- _EXERCISE DESCRIPTION_:
Each entry must be copied exactly, without omission.

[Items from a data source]
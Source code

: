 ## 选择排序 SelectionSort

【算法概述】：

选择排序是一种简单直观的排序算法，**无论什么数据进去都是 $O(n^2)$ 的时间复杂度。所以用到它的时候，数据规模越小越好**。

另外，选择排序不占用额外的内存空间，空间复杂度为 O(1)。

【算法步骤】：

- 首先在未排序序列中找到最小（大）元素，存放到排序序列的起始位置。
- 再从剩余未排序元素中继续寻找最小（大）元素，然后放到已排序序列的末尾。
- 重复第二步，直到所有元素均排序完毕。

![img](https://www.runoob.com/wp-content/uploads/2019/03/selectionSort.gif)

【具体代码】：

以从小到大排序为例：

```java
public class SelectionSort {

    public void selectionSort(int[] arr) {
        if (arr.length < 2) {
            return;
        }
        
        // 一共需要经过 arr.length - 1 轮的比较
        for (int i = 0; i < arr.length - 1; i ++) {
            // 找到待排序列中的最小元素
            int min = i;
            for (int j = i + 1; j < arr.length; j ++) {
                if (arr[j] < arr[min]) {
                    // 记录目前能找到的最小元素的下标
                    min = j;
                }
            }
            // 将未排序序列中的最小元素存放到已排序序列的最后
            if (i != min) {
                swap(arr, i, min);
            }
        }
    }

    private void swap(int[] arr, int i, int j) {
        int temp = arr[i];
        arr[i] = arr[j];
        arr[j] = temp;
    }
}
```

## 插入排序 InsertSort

- _TASK RESULT_:
Source code

: ## 选择排序 SelectionSort

【算法概述】：

选择排序是一种简单直观的排序算法，**无论什么数据进去都是 $O(n^2)$ 的时间复杂度。所以用到它的时候，数据规模越小越好**。

另外，选择排序不占用额外的内存空间，空间复杂度为 O(1)。

【算法步骤】：

- 首先在未排序序列中找到最小（大）元素，存放到排序序列的起始位置。
- 再从剩余未排序元素中继续寻找最小（大）元素，然后放到已排序序列的末尾。
- 重复第二步，直到所有元素均排序完毕。

![img](https://www.runoob.com/wp-content/uploads/2019/03/selectionSort.gif)

【具体代码】：

以从小到大排序为例：

```java
public class SelectionSort {

    public void selectionSort(int[] arr) {
        if (arr.length < 2) {
            return;
        }
        
        // 一共需要经过 arr.length - 1 轮的比较
        for (int i = 0; i < arr.length - 1; i ++) {
            // 找到待排序列中的最小元素
            int min = i;
            for (int j = i + 1; j < arr.length; j ++) {
                if (arr[j] < arr[min]) {
                    // 记录目前能找到的最小元素的下标
                    min = j;
                }
            }
            // 将未排序序列中的最小元素存放到已排序序列的最后
            if (i != min) {
                swap(arr, i, min);
            }
        }
    }

    private void swap(int[] arr, int i, int j) {
        int temp = arr[i];
        arr[i] = arr[j];
        arr[j] = temp;
    }
}
```

## 插入排序 InsertSort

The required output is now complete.